Уже привычными сделались к этому времени явления упадка Товарищества передвижников и череда кризисов, сотрясавших эту организацию; стало ясно, что пора его расцвета позади. Прошла и реформа в Академии художеств, в результате которой принятую там систему образования попытались освежить, призвав в качестве руководителей учебных мастерских видных художников из некогда противостоявшего академизму стана передвижников. Постепенное смыкание академистов и передвижников отразилось на выставках: в отзывах на них стали сообщать, что публика нередко «перекочевывает» с академической выставки на передвижную или наоборот, не замечая какой-либо особой разницы между ними. Сближение отразилось и в отношении к прошлому Академии: в 1899 году она с особой пышностью отпраздновала 100-летие со дня рождения К. П. Брюллова, и новые профессора И. Е. Репин и В. Е. Маковский выступали с горячей хвалой ему.

Позади было и создание в 1898 году возглавленного С. П. Дягилевым нового журнала «Мир искусства», в художественном отделе которого исключительно важную роль «души» всего дела играл А. Н. Бенуа; уже отгорели первые, самые острые споры в обществе вокруг этого издания; ушел в прошлое период, когда сложилось одноименное журналу выставочное объединение молодых петербургских и московских художников и к нему примкнули едва ли не все лучшие силы того времени, связанные с новыми веяниями в творчестве. Пора расцвета этого сообщества продолжалась и в 1902 году, каждая новая выставка «Мира искусства» становилась событием, как некогда первые выступления передвижников, и все большим признанием стали пользоваться принципы, которые сблизили на этих выставках десятки самых разных художников — поиск красоты как вечная проблема искусства, отвращение к рутине, стремление к высокой художественной культуре. Своеобразный стержень всех этих исканий — убежденность, что искусство должно иметь свободное, автономное развитие и что лишь свободное самовыражение творца способно дать искусству подлинно высокое эстетическое качество.

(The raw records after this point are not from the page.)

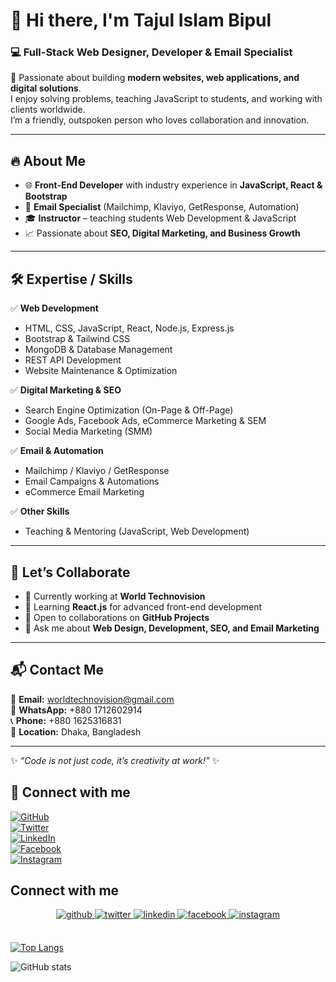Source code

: 

# 👋 Hi there, I'm Tajul Islam Bipul  
### 💻 Full-Stack Web Designer, Developer & Email Specialist  

🚀 Passionate about building **modern websites, web applications, and digital solutions**.  
I enjoy solving problems, teaching JavaScript to students, and working with clients worldwide.  
I’m a friendly, outspoken person who loves collaboration and innovation.  

---

## 🔥 About Me
- 🌐 **Front-End Developer** with industry experience in **JavaScript, React & Bootstrap**  
- 📝 **Email Specialist** (Mailchimp, Klaviyo, GetResponse, Automation)  
- 🎓 **Instructor** – teaching students Web Development & JavaScript  
- 📈 Passionate about **SEO, Digital Marketing, and Business Growth**  

---

## 🛠️ Expertise / Skills  

✅ **Web Development**  
- HTML, CSS, JavaScript, React, Node.js, Express.js  
- Bootstrap & Tailwind CSS  
- MongoDB & Database Management  
- REST API Development  
- Website Maintenance & Optimization  

✅ **Digital Marketing & SEO**  
- Search Engine Optimization (On-Page & Off-Page)  
- Google Ads, Facebook Ads, eCommerce Marketing & SEM  
- Social Media Marketing (SMM)  

✅ **Email & Automation**  
- Mailchimp / Klaviyo / GetResponse  
- Email Campaigns & Automations  
- eCommerce Email Marketing  

✅ **Other Skills**   
- Teaching & Mentoring (JavaScript, Web Development)  

---

## 🤝 Let’s Collaborate
- 🔭 Currently working at **World Technovision**  
- 🌱 Learning **React.js** for advanced front-end development  
- 👯 Open to collaborations on **GitHub Projects**  
- 💬 Ask me about **Web Design, Development, SEO, and Email Marketing**  

---

## 📬 Contact Me
📧 **Email:** worldtechnovision@gmail.com  
📱 **WhatsApp:** +880 1712602914  
📞 **Phone:** +880 1625316831  
📍 **Location:** Dhaka, Bangladesh  

---

✨ *“Code is not just code, it’s creativity at work!”* ✨  

## 🤝 Connect with me  

[![GitHub](https://img.shields.io/badge/GitHub-%2324292e.svg?style=for-the-badge&logo=github&logoColor=white)](https://github.com/Bipul-dev01)  
[![Twitter](https://img.shields.io/badge/Twitter-%2300acee.svg?style=for-the-badge&logo=twitter&logoColor=white)](https://twitter.com/BipulTajul)  
[![LinkedIn](https://img.shields.io/badge/LinkedIn-%231E77B5.svg?style=for-the-badge&logo=linkedin&logoColor=white)](https://www.linkedin.com/in/tajul-islam-bipul-01dh/)  
[![Facebook](https://img.shields.io/badge/Facebook-%232E87FB.svg?style=for-the-badge&logo=facebook&logoColor=white)](https://www.facebook.com/bipul.kumar.3386)  
[![Instagram](https://img.shields.io/badge/Instagram-%23E1306C.svg?style=for-the-badge&logo=instagram&logoColor=white)](https://www.instagram.com/bipul_kumar_dharla/)





## Connect with me  
<div align="center">
<a href="https://github.com/Bipul-dev01" target="_blank">
<img src=https://img.shields.io/badge/github-%2324292e.svg?&style=for-the-badge&logo=github&logoColor=white alt=github style="margin-bottom: 5px;" />
</a>
<a href="https://twitter.com/BipulTajul" target="_blank">
<img src=https://img.shields.io/badge/twitter-%2300acee.svg?&style=for-the-badge&logo=twitter&logoColor=white alt=twitter style="margin-bottom: 5px;" />
</a>
<a href="https://https://www.linkedin.com/in/tajul-islam-bipul-01dh/
" target="_blank">
<img src=https://img.shields.io/badge/linkedin-%231E77B5.svg?&style=for-the-badge&logo=linkedin&logoColor=white alt=linkedin style="margin-bottom: 5px;" />
</a>
<a href="https://www.facebook.com/bipul.kumar.3386" target="_blank">
<img src=https://img.shields.io/badge/facebook-%232E87FB.svg?&style=for-the-badge&logo=facebook&logoColor=white alt=facebook style="margin-bottom: 5px;" />
</a>
<a href="https://www.instagram.com/bipul_kumar_dharla/" target="_blank">
<img src=https://img.shields.io/badge/instagram-%23000000.svg?&style=for-the-badge&logo=instagram&logoColor=white alt=instagram style="margin-bottom: 5px;" />
</a>  
</div>  
  

<br/>  


[![Top Langs](https://github-readme-stats.vercel.app/api/top-langs/?username=Bipul-dev01)](https://github.com/anuraghazra/github-readme-stats)

![GitHub stats](https://github-readme-stats.vercel.app/api?username=Bipul-dev01&show_icons=true&count_private=true)  


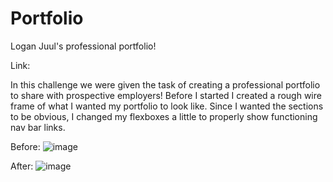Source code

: # Portfolio
Logan Juul's professional portfolio!

Link:

In this challenge we were given the task of creating a professional portfolio to share with prospective employers! Before I started I created a rough
wire frame of what I wanted my portfolio to look like. Since I wanted the sections to be obvious, I changed my flexboxes a little to properly show functioning
nav bar links. 

Before:
![image](https://user-images.githubusercontent.com/26885024/197359262-5917e8d4-def4-4494-b400-3e0c788c0004.png)

After:
![image](https://user-images.githubusercontent.com/26885024/197359329-e0edf509-ae9e-4c37-9655-d0dc11441067.png)
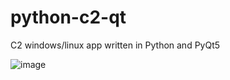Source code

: # python-c2-qt
C2 windows/linux app written in Python and PyQt5


![image](https://user-images.githubusercontent.com/90698724/215857005-d4ad54cf-a06f-45ec-9d94-bd1023b177e1.png)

Глашатаем принципов, объединивших достаточно разнородные художественные силы в широкое культурное движение «Мира искусства», стал А. Н. Бенуа. Как критик и историк искусства он задавал основной тон публикациям журнала, а как художник (тогда уже полностью вступивший в пору творческой зрелости) входил в ту группу своих близких друзей — петербургских мастеров, которая составила ядро сообщества мирискусников. Каждодневное обращение к насущным вопросам творческой практики обогащало его понимание и проникновенное интуитивное постижение искусства прошлого, а широчайшая эрудиция в русском и зарубежном художественном наследии былых веков оплодотворяла подход к современным проблемам творчества. Бенуа стал первым художником среди историков русского искусства, а потому и первым историком, который смотрел на него не «со стороны», а как непосредственный участник живого, продолжающегося, творимого на глазах процесса развития художественной культуры. Это придавало особую остроту его восприятию специфики творческих проблем, с которыми сталкивалось в потоке истории каждое новое поколение мастеров искусства и каждый художник, действительно ищущий новое. С другой стороны, Бенуа в большинстве случаев сумел уберечься от ошибки, характерной для ряда предшествовавших ему историков искусства, — перенесения в прошлое несвойственных ему позднейших представлений, попытки неправомерно судить по критериям своего времени о произведениях, которые воплощали иные нормы и идеалы. Бенуа, помимо его широчайших познаний, был в высшей степени наделен вкусом и тактом историзма — пониманием неповторимости каждого этапа и явления прошлого, тонким чувством исторической дистанции, которая придает особый аромат также и образам былых веков в его собственной живописи и графике.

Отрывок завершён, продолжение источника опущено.